Set down again each entry exactly as it reads, pictures excluded.

***

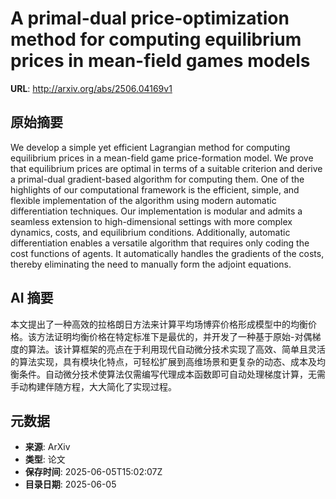 # A primal-dual price-optimization method for computing equilibrium prices in mean-field games models

**URL**: http://arxiv.org/abs/2506.04169v1

## 原始摘要

We develop a simple yet efficient Lagrangian method for computing equilibrium
prices in a mean-field game price-formation model. We prove that equilibrium
prices are optimal in terms of a suitable criterion and derive a primal-dual
gradient-based algorithm for computing them. One of the highlights of our
computational framework is the efficient, simple, and flexible implementation
of the algorithm using modern automatic differentiation techniques. Our
implementation is modular and admits a seamless extension to high-dimensional
settings with more complex dynamics, costs, and equilibrium conditions.
Additionally, automatic differentiation enables a versatile algorithm that
requires only coding the cost functions of agents. It automatically handles the
gradients of the costs, thereby eliminating the need to manually form the
adjoint equations.


## AI 摘要

本文提出了一种高效的拉格朗日方法来计算平均场博弈价格形成模型中的均衡价格。该方法证明均衡价格在特定标准下是最优的，并开发了一种基于原始-对偶梯度的算法。该计算框架的亮点在于利用现代自动微分技术实现了高效、简单且灵活的算法实现，具有模块化特点，可轻松扩展到高维场景和更复杂的动态、成本及均衡条件。自动微分技术使算法仅需编写代理成本函数即可自动处理梯度计算，无需手动构建伴随方程，大大简化了实现过程。

## 元数据

- **来源**: ArXiv
- **类型**: 论文
- **保存时间**: 2025-06-05T15:02:07Z
- **目录日期**: 2025-06-05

***

# Problem solution:
 # A primal-dual price-optimization method for computing equilibrium prices in mean-field games models

**URL**: http://arxiv.org/abs/2506.04169v1

## 原始摘要

We develop a simple yet efficient Lagrangian method for computing equilibrium
prices in a mean-field game price-formation model. We prove that equilibrium
prices are optimal in terms of a suitable criterion and derive a primal-dual
gradient-based algorithm for computing them. One of the highlights of our
computational framework is the efficient, simple, and flexible implementation
of the algorithm using modern automatic differentiation techniques. Our
implementation is modular and admits a seamless extension to high-dimensional
settings with more complex dynamics, costs, and equilibrium conditions.
Additionally, automatic differentiation enables a versatile algorithm that
requires only coding the cost functions of agents. It automatically handles the
gradients of the costs, thereby eliminating the need to manually form the
adjoint equations.


## AI 摘要

本文提出了一种高效的拉格朗日方法来计算平均场博弈价格形成模型中的均衡价格。该方法证明均衡价格在特定标准下是最优的，并开发了一种基于原始-对偶梯度的算法。该计算框架的亮点在于利用现代自动微分技术实现了高效、简单且灵活的算法实现，具有模块化特点，可轻松扩展到高维场景和更复杂的动态、成本及均衡条件。自动微分技术使算法仅需编写代理成本函数即可自动处理梯度计算，无需手动构建伴随方程，大大简化了实现过程。

## 元数据

- **来源**: ArXiv
- **类型**: 论文
- **保存时间**: 2025-06-05T15:02:07Z
- **目录日期**: 2025-06-05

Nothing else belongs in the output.